● **Task statement**:
Every line of the records below that holds the word "левом" belongs in the answer.

● **Supplied data**:
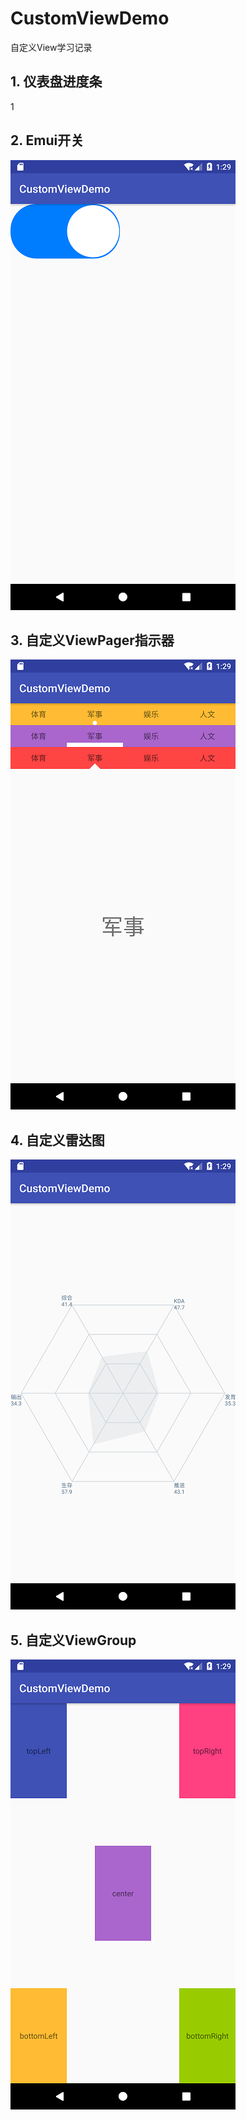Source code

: # CustomViewDemo
自定义View学习记录

## 1. 仪表盘进度条
1[](/screenshot/CustomArcProgressBar.png)

## 2. Emui开关
![](/screenshot/CustomEmuiSwitch.png)

## 3. 自定义ViewPager指示器
![](/screenshot/CustomIndicator.png)

## 4. 自定义雷达图
![](/screenshot/CustomRadarChart.png)

## 5. 自定义ViewGroup
![](/screenshot/CustomViewGroup.png)



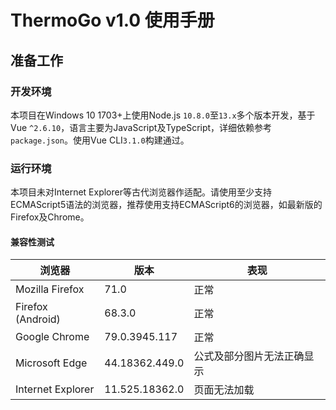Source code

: # ThermoGo v1.0 使用手册

## 准备工作

### 开发环境
本项目在Windows 10 1703+上使用Node.js `10.8.0`至`13.x`多个版本开发，基于Vue `^2.6.10`，语言主要为JavaScript及TypeScript，详细依赖参考`package.json`。使用Vue CLI`3.1.0`构建通过。

### 运行环境
本项目未对Internet Explorer等古代浏览器作适配。请使用至少支持ECMAScript5语法的浏览器，推荐使用支持ECMAScript6的浏览器，如最新版的Firefox及Chrome。

#### 兼容性测试

浏览器|版本|表现
---|---|---
Mozilla Firefox | 71.0 | 正常
Firefox (Android) | 68.3.0 | 正常
Google Chrome | 79.0.3945.117 | 正常
Microsoft Edge| 44.18362.449.0|公式及部分图片无法正确显示
Internet Explorer | 11.525.18362.0|页面无法加载
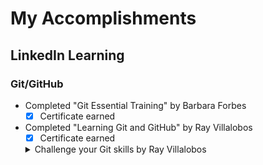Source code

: # __My Accomplishments__

## LinkedIn Learning
### Git/GitHub
- Completed "Git Essential Training" by Barbara Forbes
  - [x] Certificate earned
- Completed "Learning Git and GitHub" by Ray Villalobos
  - [x] Certificate earned
  <details>
    <summary>Challenge your Git skills by Ray Villalobos</summary>
  - <kbd>Cloning specific history</kbd>
  - <kbd>Adding to a previous commit</kbd>
  - <kbd>Identifying changes</kbd>
  - <kbd>Managing multiple remotes</kbd>
  - <kbd>Cleaner logging</kbd>
  - <kbd>Using Git to hunt down bugs</kbd>
  - <kbd>Working on multiple branches</kbd>
  - <kbd>Creating a .zip of branch and specific files within that branch</kbd>
  - <kbd>Getting rid of quick fixes by combining commits</kbd>
  - <kbd>Marking commits with git tag</kbd>
  - <kbd>Removing untracked files</kbd>
  - <kbd>Renaming branches</kbd>
  - <kbd>Remove local, keep master</kbd>
  - <kbd>Picking specific commits</kbd>
  - <kbd>Creating a safety net for fixes</kbd>
</details>









 
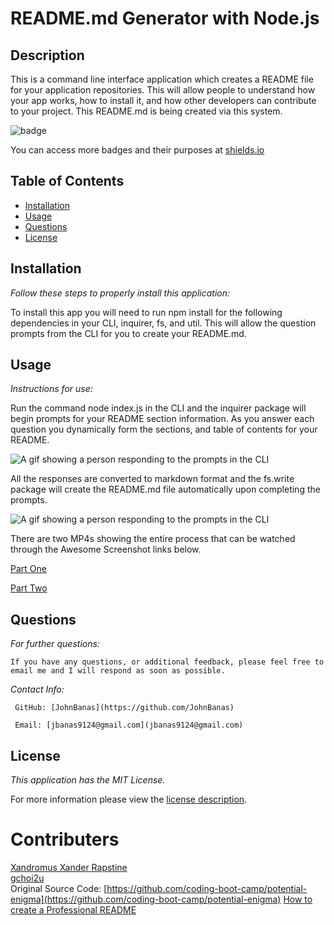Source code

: # README.md Generator with Node.js

## Description

This is a command line interface application which creates a README file for your application repositories. This will allow people to understand how your app works, how to install it, and how other developers can contribute to your project. This README.md is being created via this system.

![badge](https://img.shields.io/badge/license-MITLicense-brightorange)

You can access more badges and their purposes at [shields.io](https://shields.io)

## Table of Contents
  * [Installation](#installation)
  * [Usage](#usage)
  * [Questions](#questions)
  * [License](#license)
    
    
## Installation
    
  _Follow these steps to properly install this application:_

  To install this app you will need to run npm install for the following dependencies in your CLI, inquirer, fs, and util. This will allow the question prompts from the CLI for you to create your README.md.
      
## Usage

  _Instructions for use:_

  Run the command node index.js in the CLI and the inquirer package will begin prompts for your README section information. As you answer each question you dynamically form the sections, and table of contents for your README. 
  
  ![A gif showing a person responding to the prompts in the CLI](https://media.giphy.com/media/hz6c9YpqAf60YLY57r/giphy.gif)
  
  All the responses are converted to markdown format and the fs.write package will create the README.md file automatically upon completing the prompts.
  
  ![A gif showing a person responding to the prompts in the CLI](https://media.giphy.com/media/LxMksZYZNKGAI7FFpm/giphy.gif)
  
  There are two MP4s showing the entire process that can be watched through the Awesome Screenshot links below.
  
  [Part One](https://www.awesomescreenshot.com/video/3368199?key=e3e1e849443aab67a2398f31ad375d13)
  
  [Part Two](https://www.awesomescreenshot.com/video/3368205?key=2576b52f7802b99248c5a3cf0fc21494)
      
## Questions
      
  _For further questions:_

    If you have any questions, or additional feedback, please feel free to email me and I will respond as soon as possible.
  
  _Contact Info:_

     GitHub: [JohnBanas](https://github.com/JohnBanas)

     Email: [jbanas9124@gmail.com](jbanas9124@gmail.com)
    
## License

      
  _This application has the MIT License._
      
  For more information please view the [license description](https://choosealicense.com/licenses/mit/).
  
  

# Contributers

[Xandromus Xander Rapstine](https://github.com/Xandromus) <br>
[gchoi2u](https://github.com/gchoi2u) <br>
Original Source Code: [https://github.com/coding-boot-camp/potential-enigma](https://github.com/coding-boot-camp/potential-enigma)
[How to create a Professional README](./readme-guide.md)
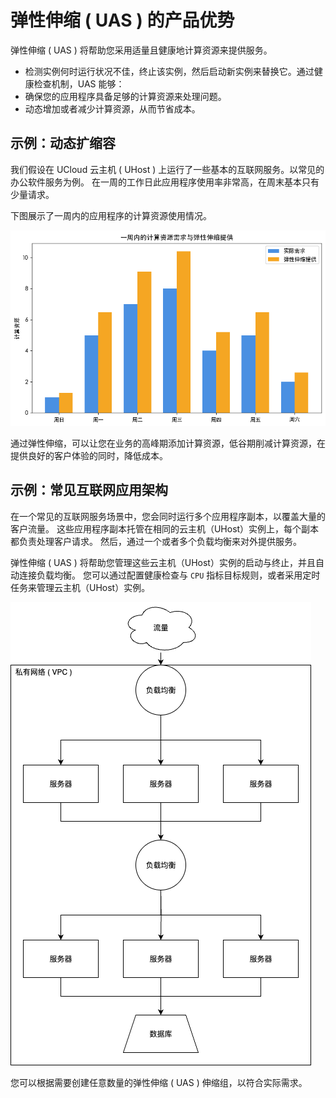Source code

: # 弹性伸缩 ( UAS ) 的产品优势

弹性伸缩 ( UAS ) 将帮助您采用适量且健康地计算资源来提供服务。

- 检测实例何时运行状况不佳，终止该实例，然后启动新实例来替换它。通过健康检查机制，UAS 能够：
- 确保您的应用程序具备足够的计算资源来处理问题。
- 动态增加或者减少计算资源，从而节省成本。

## 示例：动态扩缩容

我们假设在 UCloud 云主机 ( UHost ) 上运行了一些基本的互联网服务。以常见的办公软件服务为例。
在一周的工作日此应用程序使用率非常高，在周末基本只有少量请求。

下图展示了一周内的应用程序的计算资源使用情况。

![一周情况](/images/week_capacity.png)

通过弹性伸缩，可以让您在业务的高峰期添加计算资源，低谷期削减计算资源，在提供良好的客户体验的同时，降低成本。

## 示例：常见互联网应用架构

在一个常见的互联网服务场景中，您会同时运行多个应用程序副本，以覆盖大量的客户流量。
这些应用程序副本托管在相同的云主机（UHost）实例上，每个副本都负责处理客户请求。
然后，通过一个或者多个负载均衡来对外提供服务。

弹性伸缩 ( UAS )  将帮助您管理这些云主机（UHost）实例的启动与终止，并且自动连接负载均衡。
您可以通过配置健康检查与 `CPU` 指标目标规则，或者采用定时任务来管理云主机（UHost）实例。

![互联网服务](/images/web-service.png)

您可以根据需要创建任意数量的弹性伸缩 ( UAS ) 伸缩组，以符合实际需求。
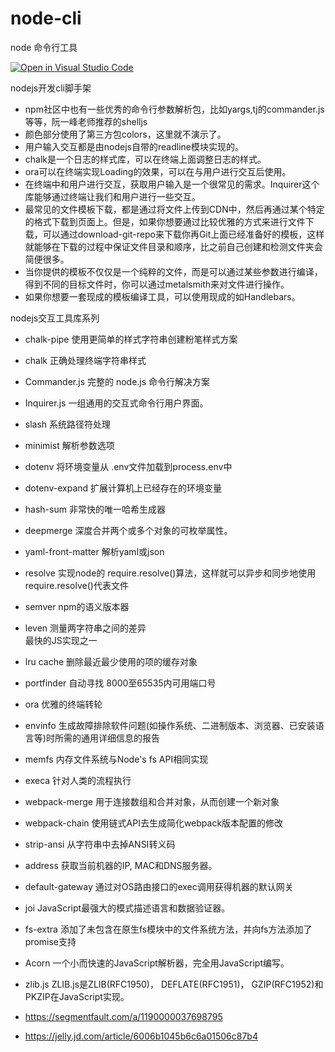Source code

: # node-cli
node 命令行工具


[![Open in Visual Studio Code](https://open.vscode.dev/badges/open-in-vscode.svg)](https://open.vscode.dev/Sogrey/node-cli-template)

nodejs开发cli脚手架


- npm社区中也有一些优秀的命令行参数解析包，比如yargs,tj的commander.js等等，阮一峰老师推荐的shelljs
- 颜色部分使用了第三方包colors，这里就不演示了。
- 用户输入交互都是由nodejs自带的readline模块实现的。
- chalk是一个日志的样式库，可以在终端上面调整日志的样式。
- ora可以在终端实现Loading的效果，可以在与用户进行交互后使用。
- 在终端中和用户进行交互，获取用户输入是一个很常见的需求。Inquirer这个库能够通过终端让我们和用户进行一些交互。
- 最常见的文件模板下载，都是通过将文件上传到CDN中，然后再通过某个特定的格式下载到页面上。但是，如果你想要通过比较优雅的方式来进行文件下载，可以通过download-git-repo来下载你再Git上面已经准备好的模板，这样就能够在下载的过程中保证文件目录和顺序，比之前自己创建和检测文件夹会简便很多。
- 当你提供的模板不仅仅是一个纯粹的文件，而是可以通过某些参数进行编译，得到不同的目标文件时，你可以通过metalsmith来对文件进行操作。
- 如果你想要一套现成的模板编译工具，可以使用现成的如Handlebars。


nodejs交互工具库系列

- chalk-pipe	使用更简单的样式字符串创建粉笔样式方案
- chalk	正确处理终端字符串样式
- Commander.js	完整的 node.js 命令行解决方案
- Inquirer.js	一组通用的交互式命令行用户界面。
- slash	系统路径符处理
- minimist	解析参数选项
- dotenv	将环境变量从 .env文件加载到process.env中
- dotenv-expand	扩展计算机上已经存在的环境变量
- hash-sum	非常快的唯一哈希生成器
- deepmerge	深度合并两个或多个对象的可枚举属性。
- yaml-front-matter	解析yaml或json
- resolve	实现node的 require.resolve()算法，这样就可以异步和同步地使用require.resolve()代表文件
- semver	npm的语义版本器
- leven	测量两字符串之间的差异<br/>最快的JS实现之一
- lru cache	删除最近最少使用的项的缓存对象
- portfinder	自动寻找 8000至65535内可用端口号
- ora	优雅的终端转轮
- envinfo	生成故障排除软件问题(如操作系统、二进制版本、浏览器、已安装语言等)时所需的通用详细信息的报告
- memfs	内存文件系统与Node's fs API相同实现
- execa	针对人类的流程执行
- webpack-merge	用于连接数组和合并对象，从而创建一个新对象
- webpack-chain	使用链式API去生成简化webpack版本配置的修改
- strip-ansi	从字符串中去掉ANSI转义码
- address	获取当前机器的IP, MAC和DNS服务器。
- default-gateway	通过对OS路由接口的exec调用获得机器的默认网关
- joi	JavaScript最强大的模式描述语言和数据验证器。
- fs-extra	添加了未包含在原生fs模块中的文件系统方法，并向fs方法添加了promise支持
- Acorn	一个小而快速的JavaScript解析器，完全用JavaScript编写。
- zlib.js	ZLIB.js是ZLIB(RFC1950)， DEFLATE(RFC1951)， GZIP(RFC1952)和PKZIP在JavaScript实现。

- https://segmentfault.com/a/1190000037698795
- https://jelly.jd.com/article/6006b1045b6c6a01506c87b4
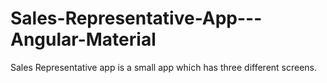 # Sales-Representative-App---Angular-Material
Sales Representative app is a small app which has three different screens.
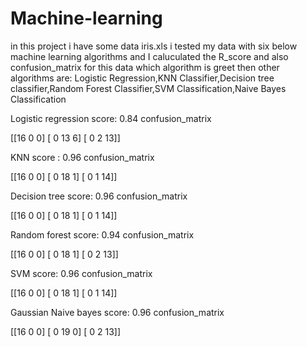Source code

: # Machine-learning

in this project i have some data iris.xls 
i tested my data with six below machine learning algorithms and I caluculated the R_score and also confusion_matrix
for this data which algorithm is greet then other
algorithms are:
Logistic Regression,KNN Classifier,Decision tree classifier,Random Forest Classifier,SVM Classification,Naive Bayes Classification

Logistic regression 
score: 0.84
confusion_matrix

[[16  0  0]
 [ 0 13  6]
 [ 0  2 13]]
 
 
  
KNN 
score : 0.96
confusion_matrix

[[16  0  0]
 [ 0 18  1]
 [ 0  1 14]]
 
Decision tree 
score: 0.96
confusion_matrix

[[16  0  0]
 [ 0 18  1]
 [ 0  1 14]]
 
Random forest 
score: 0.94
confusion_matrix

[[16  0  0]
 [ 0 18  1]
 [ 0  2 13]]
 
SVM 
score: 0.96
confusion_matrix

[[16  0  0]
 [ 0 18  1]
 [ 0  1 14]]
 
Gaussian Naive bayes 
score: 0.96
confusion_matrix

[[16  0  0]
 [ 0 19  0]
 [ 0  2 13]]
 
 
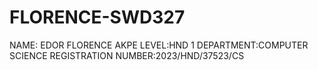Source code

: # FLORENCE-SWD327
NAME: EDOR FLORENCE AKPE
LEVEL:HND 1
DEPARTMENT:COMPUTER SCIENCE
REGISTRATION NUMBER:2023/HND/37523/CS
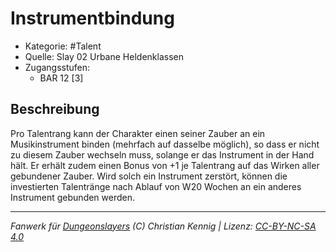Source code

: <!---
Dies ist ein Fanwerk für DUNGEONSLAYERS (C) von Christian Kennig

Quellen:      [Slay 02 Urbane Heldenklassen](https://www.f-space.de/ds4/downloads.html)
              [Talentbeschreibungen](https://www.f-space.de/ds4/tools-talentcards.html)
License:      [CC-BY-NC-SA 4.0](https://creativecommons.org/licenses/by-nc-sa/4.0/deed.de)
Richtlinien:  [Fanwerkrichtlinien](https://www.dungeonslayers.net/fanwerk-richtlinien/)
Autor:        Zauberlehrling
-->

  
# Instrumentbindung  
- Kategorie: #Talent  
- Quelle: Slay 02 Urbane Heldenklassen  
- Zugangsstufen:  
  - BAR 12 [3]  

## Beschreibung  
Pro Talentrang kann der Charakter einen seiner Zauber an ein Musikinstrument binden (mehrfach auf dasselbe möglich), so dass er nicht zu diesem Zauber wechseln muss, solange er das Instrument in der Hand hält. Er erhält zudem einen Bonus von +1 je Talentrang auf das Wirken aller gebundener Zauber. Wird solch ein Instrument zerstört, können die investierten Talentränge nach Ablauf von W20 Wochen an ein anderes Instrument gebunden werden.


___  
*Fanwerk für [Dungeonslayers](https://www.dungeonslayers.net/) (C) Christian Kennig | Lizenz: [CC-BY-NC-SA 4.0](https://creativecommons.org/licenses/by-nc-sa/4.0/deed.de)*  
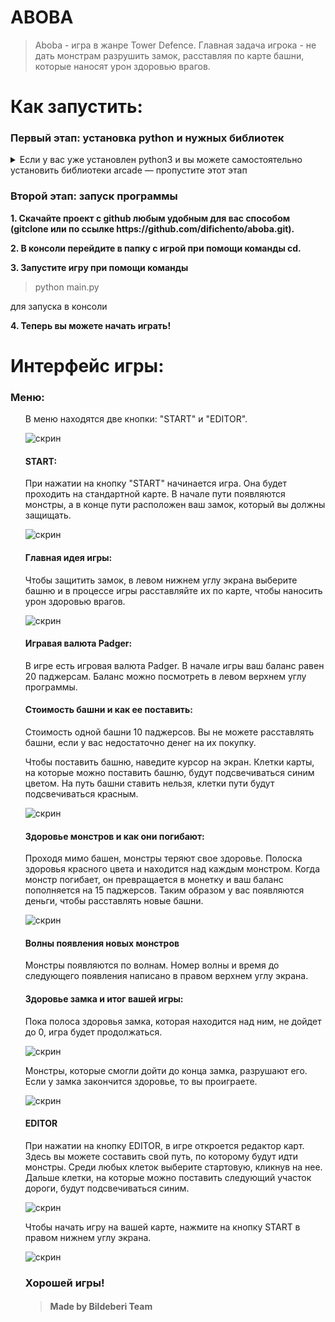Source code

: <h1 id="ABOBA">ABOBA</h1>
<blockquote>
<p>Aboba - игра в жанре Tower Defence. Главная задача игрока - не дать монстрам разрушить замок, расставляя по карте башни, которые наносят урон здоровью врагов.</p>
</blockquote>
<h1 id="-">Как запустить:</h1>
<h3 id="-python-"><strong>Первый этап: установка python и нужных библиотек</strong></h3>
<details><summary><id="-python3-pygame-">Если у вас уже установлен python3 и вы можете самостоятельно установить библиотеки arcade — пропустите этот этап</summary>
<p><strong>1. Скачайте python3 с официального <a href="https://www.python.org/downloads/">сайта</a> и установите его.</strong> 
<p><strong>2. Во время установки <em>обязательно</em> поставьте галочку "Add Python 3.x to PATH".</strong></p>
<p><strong>3. Запустите консоль Windows любым удобным для вас способом (например набрав в поиске приложений cmd)</strong></p>
<p><strong>4. Установите нужные библиотеки используя команды</strong></p>
<blockquote>
<p>pip install arcade</p>
</blockquote>
</details>
<h3 id="-"><strong>Второй этап: запуск программы</strong></h3>
<p><strong>1. Скачайте проект с github любым удобным для вас способом (gitclone или по ссылке https://github.com/difichento/aboba.git)</a>.</strong></p>
<p><strong>2. В консоли перейдите в папку с игрой при помощи команды cd.</strong></p>
<p><strong>3. Запустите игру при помощи команды</strong></p>
<blockquote>
<p>python main.py</p>
</blockquote>
<p>для запуска в консоли</p>

<p><strong>4. Теперь вы можете начать играть! </strong></p>
<h1 id="-"><strong>Интерфейс игры:</strong></h1>
<h3>Меню:</h3>
<ul>
  <p>В меню находятся две кнопки: "START" и "EDITOR". </p>
<img src="https://d.radikal.ru/d00/2105/a7/989f144c8db1.jpg" alt="скрин"></li>
<h4>START:</h4>
  <p>При нажатии на кнопку "START" начинается игра. Она будет проходить на стандартной карте. В начале пути появляются монстры, а в конце пути расположен ваш замок, который вы должны защищать. </p>
<img src="https://b.radikal.ru/b13/2105/cb/d332ac990d9d.jpg" alt="скрин"></li>
<h4>Главная идея игры:</h4>
<p>Чтобы защитить замок, в левом нижнем углу экрана выберите башню и в процессе игры расставляйте их по карте, чтобы наносить урон здоровью врагов.</p> 
<img src="https://b.radikal.ru/b07/2105/9b/47621519cc07.jpg" alt="скрин"></li>
<h4>Игравая валюта Padger:</h4>
<p>В игре есть игровая валюта Padger. В начале игры ваш баланс равен 20 паджерсам. Баланс можно посмотреть в левом верхнем углу программы.</p>
<h4>Стоимость башни и как ее поставить:</h4>
<p>Стоимость одной башни 10 паджерсов. Вы не можете расставлять башни, если у вас недостаточно денег на их покупку. </p>
<p>Чтобы поставить башню, наведите курсор на экран. Клетки карты, на которые можно поставить башню, будут подсвечиваться синим цветом. На путь башни ставить нельзя, клетки пути будут подсвечиваться красным.</p>
<img src="https://d.radikal.ru/d33/2105/96/dba1873dadfa.jpg" alt="скрин"></li>
<h4>Здоровье монстров и как они погибают:</h4>
<p>Проходя мимо башен, монстры теряют свое здоровье. Полоска здоровья красного цвета и находится над каждым монстром. Когда монстр погибает, он превращается в монетку и ваш баланс пополняется на 15 паджерсов. Таким образом у вас появляются деньги, чтобы расставлять новые башни.</p>
<img src="https://b.radikal.ru/b07/2105/9b/47621519cc07.jpg" alt="скрин"></li>
<h4>Волны появления новых монстров</h4>
<p>Монстры появляются по волнам. Номер волны и время до следующего появления написано в правом верхнем углу экрана.</p>
<h4>Здоровье замка и итог вашей игры:</h4>
<p>Пока полоса здоровья замка, которая находится над ним, не дойдет до 0, игра будет продолжаться.</p> 
<img src="https://d.radikal.ru/d33/2105/96/dba1873dadfa.jpg" alt="скрин"></li>
<p>Монстры, которые смогли дойти до конца замка, разрушают его. Если у замка закончится здоровье, то вы проиграете. </p>
<img src="https://d.radikal.ru/d05/2105/62/e3b8b883dc69.jpg" alt="скрин"></li>
<h4>EDITOR</h4>
<p>При нажатии на кнопку EDITOR, в игре откроется редактор карт. Здесь вы можете составить свой путь, по которому будут идти монстры. Среди любых клеток выберите стартовую, кликнув на нее. Дальше клетки, на которые можно поставить следующий участок дороги, будут подсвечиваться синим.</p>
<img src="https://c.radikal.ru/c03/2105/f6/18286b25ca35.jpg" alt="скрин"></li>

<p>Чтобы начать игру на вашей карте, нажмите на кнопку START в правом нижнем углу экрана.</p>
<img src="https://d.radikal.ru/d38/2105/49/9ff3d378d9b3.jpg" alt="скрин"></li>
<h3>Хорошей игры!</h3>
<blockquote>
<h4>Made by Bildeberi Team</h4>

● **Output of the exercise**:
<p>Чтобы защитить замок, в левом нижнем углу экрана выберите башню и в процессе игры расставляйте их по карте, чтобы наносить урон здоровью врагов.</p> 
<p>В игре есть игровая валюта Padger. В начале игры ваш баланс равен 20 паджерсам. Баланс можно посмотреть в левом верхнем углу программы.</p>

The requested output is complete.